▸ DATA TO PROCESS
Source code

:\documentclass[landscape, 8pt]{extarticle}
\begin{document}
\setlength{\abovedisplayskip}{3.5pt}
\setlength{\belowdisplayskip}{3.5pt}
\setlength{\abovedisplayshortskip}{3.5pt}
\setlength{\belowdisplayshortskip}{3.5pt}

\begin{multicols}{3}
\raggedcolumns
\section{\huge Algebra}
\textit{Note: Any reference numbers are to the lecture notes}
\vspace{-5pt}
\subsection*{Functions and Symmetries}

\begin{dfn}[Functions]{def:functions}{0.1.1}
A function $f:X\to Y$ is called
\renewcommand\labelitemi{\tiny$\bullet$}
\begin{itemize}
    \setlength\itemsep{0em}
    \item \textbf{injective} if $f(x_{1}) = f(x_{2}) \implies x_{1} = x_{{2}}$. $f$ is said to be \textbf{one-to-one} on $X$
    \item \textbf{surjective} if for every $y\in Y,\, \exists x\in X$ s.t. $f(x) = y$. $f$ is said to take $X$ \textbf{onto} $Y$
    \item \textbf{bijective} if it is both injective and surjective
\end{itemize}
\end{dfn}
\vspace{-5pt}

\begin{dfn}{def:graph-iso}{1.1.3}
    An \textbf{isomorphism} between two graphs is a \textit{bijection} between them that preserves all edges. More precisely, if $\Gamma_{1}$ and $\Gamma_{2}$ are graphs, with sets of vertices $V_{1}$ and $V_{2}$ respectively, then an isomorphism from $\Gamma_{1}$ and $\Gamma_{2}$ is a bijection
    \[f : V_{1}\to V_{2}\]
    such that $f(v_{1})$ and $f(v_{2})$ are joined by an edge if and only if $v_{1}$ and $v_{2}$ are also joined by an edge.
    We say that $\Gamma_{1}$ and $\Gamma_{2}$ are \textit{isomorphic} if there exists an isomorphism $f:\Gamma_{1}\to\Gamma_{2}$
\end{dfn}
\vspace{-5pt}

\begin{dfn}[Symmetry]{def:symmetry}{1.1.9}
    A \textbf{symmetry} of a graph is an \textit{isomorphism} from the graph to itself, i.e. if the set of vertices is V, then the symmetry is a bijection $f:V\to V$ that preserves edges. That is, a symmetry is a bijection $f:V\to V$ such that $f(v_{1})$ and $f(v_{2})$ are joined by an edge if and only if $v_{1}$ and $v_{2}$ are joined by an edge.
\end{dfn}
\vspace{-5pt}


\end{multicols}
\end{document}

▸ WHAT THIS TASK INVOLVES
The expected result is a copy of each line in the records where "joined" appears.

▸ TASK RESPONSE
    such that $f(v_{1})$ and $f(v_{2})$ are joined by an edge if and only if $v_{1}$ and $v_{2}$ are also joined by an edge.
    A \textbf{symmetry} of a graph is an \textit{isomorphism} from the graph to itself, i.e. if the set of vertices is V, then the symmetry is a bijection $f:V\to V$ that preserves edges. That is, a symmetry is a bijection $f:V\to V$ such that $f(v_{1})$ and $f(v_{2})$ are joined by an edge if and only if $v_{1}$ and $v_{2}$ are joined by an edge.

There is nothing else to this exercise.